§ **Try it**: Look through the material below and return every line that contains "begin".

§ **Record excerpts**:
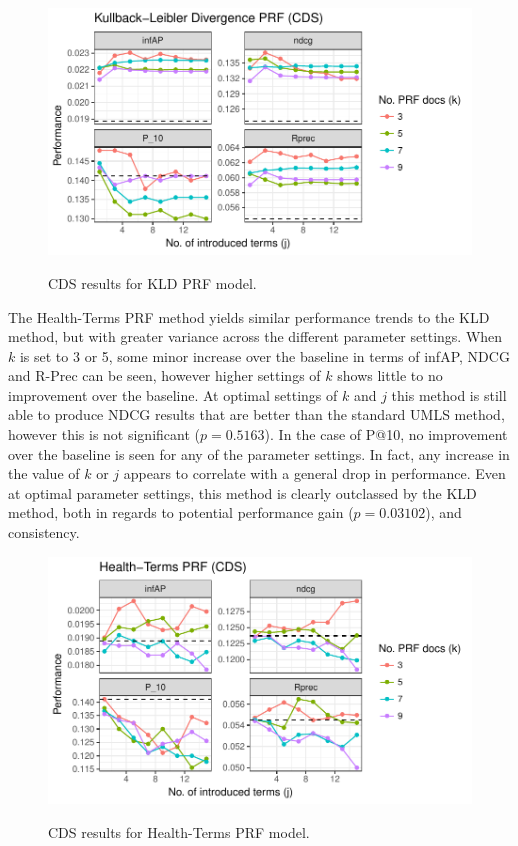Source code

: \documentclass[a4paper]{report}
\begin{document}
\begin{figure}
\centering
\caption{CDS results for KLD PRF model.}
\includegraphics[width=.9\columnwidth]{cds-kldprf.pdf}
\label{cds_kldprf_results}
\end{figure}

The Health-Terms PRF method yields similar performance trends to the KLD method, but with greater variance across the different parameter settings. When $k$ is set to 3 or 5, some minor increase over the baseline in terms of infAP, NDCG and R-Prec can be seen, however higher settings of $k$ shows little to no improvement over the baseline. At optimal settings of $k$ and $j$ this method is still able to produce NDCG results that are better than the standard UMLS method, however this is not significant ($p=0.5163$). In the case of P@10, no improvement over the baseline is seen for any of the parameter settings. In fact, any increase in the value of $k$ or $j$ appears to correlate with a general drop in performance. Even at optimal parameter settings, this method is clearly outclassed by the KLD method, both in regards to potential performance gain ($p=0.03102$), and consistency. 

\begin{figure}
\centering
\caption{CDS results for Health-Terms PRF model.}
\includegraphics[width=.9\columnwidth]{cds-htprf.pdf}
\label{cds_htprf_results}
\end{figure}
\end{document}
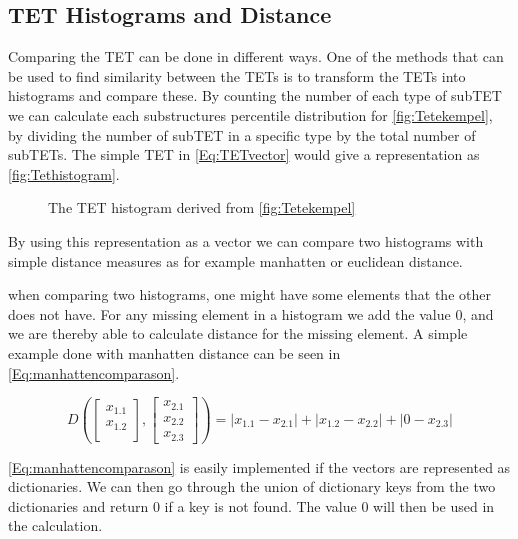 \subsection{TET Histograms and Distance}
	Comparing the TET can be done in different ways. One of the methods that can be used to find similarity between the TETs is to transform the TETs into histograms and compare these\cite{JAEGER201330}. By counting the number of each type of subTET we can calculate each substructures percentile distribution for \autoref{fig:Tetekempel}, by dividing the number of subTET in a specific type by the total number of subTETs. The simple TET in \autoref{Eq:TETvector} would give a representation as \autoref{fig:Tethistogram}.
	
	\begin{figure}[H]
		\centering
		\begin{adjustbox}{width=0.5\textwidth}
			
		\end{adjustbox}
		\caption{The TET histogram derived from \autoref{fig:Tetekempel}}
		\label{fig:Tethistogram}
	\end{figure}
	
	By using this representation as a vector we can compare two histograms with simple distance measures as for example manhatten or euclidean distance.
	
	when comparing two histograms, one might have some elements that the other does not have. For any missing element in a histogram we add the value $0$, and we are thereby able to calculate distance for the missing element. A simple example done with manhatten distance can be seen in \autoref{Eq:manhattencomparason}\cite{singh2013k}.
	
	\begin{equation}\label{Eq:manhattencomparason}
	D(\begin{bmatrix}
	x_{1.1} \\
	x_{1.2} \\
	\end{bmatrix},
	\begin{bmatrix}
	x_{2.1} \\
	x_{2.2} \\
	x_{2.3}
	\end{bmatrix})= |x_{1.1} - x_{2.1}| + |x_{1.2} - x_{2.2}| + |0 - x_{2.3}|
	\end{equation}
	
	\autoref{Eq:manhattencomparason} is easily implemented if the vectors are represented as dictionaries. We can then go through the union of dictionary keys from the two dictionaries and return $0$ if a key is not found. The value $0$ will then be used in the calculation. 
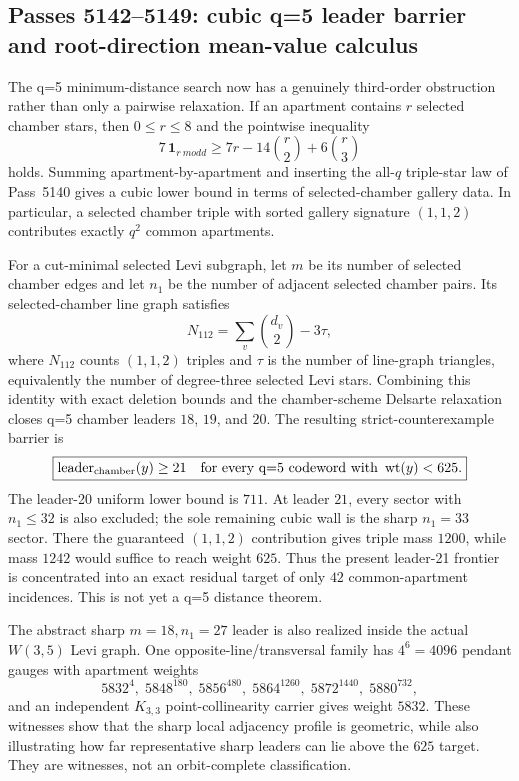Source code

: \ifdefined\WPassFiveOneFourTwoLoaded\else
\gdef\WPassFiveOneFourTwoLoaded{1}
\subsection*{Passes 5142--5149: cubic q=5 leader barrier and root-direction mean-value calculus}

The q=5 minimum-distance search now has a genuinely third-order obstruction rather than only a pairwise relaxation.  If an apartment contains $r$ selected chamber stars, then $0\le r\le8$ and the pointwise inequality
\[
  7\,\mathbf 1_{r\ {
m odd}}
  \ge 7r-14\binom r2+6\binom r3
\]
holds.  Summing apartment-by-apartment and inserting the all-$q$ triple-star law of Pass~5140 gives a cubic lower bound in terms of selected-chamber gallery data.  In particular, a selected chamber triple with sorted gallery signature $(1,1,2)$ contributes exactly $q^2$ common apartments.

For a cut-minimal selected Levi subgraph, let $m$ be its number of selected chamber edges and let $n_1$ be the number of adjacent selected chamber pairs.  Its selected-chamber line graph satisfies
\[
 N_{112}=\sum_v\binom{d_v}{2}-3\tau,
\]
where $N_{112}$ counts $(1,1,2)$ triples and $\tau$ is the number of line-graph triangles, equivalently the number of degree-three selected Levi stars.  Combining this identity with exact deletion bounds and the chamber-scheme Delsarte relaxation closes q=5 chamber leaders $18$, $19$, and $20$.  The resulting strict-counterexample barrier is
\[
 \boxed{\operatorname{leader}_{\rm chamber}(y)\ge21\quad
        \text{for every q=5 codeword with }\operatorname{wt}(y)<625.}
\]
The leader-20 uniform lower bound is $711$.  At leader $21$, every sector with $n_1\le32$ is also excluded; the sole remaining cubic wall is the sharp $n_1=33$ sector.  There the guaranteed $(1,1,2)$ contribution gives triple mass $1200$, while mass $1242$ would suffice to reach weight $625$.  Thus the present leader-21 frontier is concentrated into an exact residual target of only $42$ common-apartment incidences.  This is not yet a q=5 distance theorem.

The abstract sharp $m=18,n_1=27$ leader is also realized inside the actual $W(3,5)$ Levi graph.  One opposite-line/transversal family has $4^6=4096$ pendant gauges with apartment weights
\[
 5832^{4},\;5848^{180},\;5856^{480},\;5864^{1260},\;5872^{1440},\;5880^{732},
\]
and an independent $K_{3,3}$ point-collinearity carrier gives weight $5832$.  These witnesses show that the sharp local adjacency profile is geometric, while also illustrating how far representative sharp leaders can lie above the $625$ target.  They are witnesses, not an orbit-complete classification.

§ **Problem solution**:
\begin{document}
\begin{figure}
\begin{figure}
	\begin{figure}[H]
		\begin{adjustbox}{width=0.5\textwidth}
	\begin{equation}\label{Eq:manhattencomparason}
	D(\begin{bmatrix}
	\begin{bmatrix}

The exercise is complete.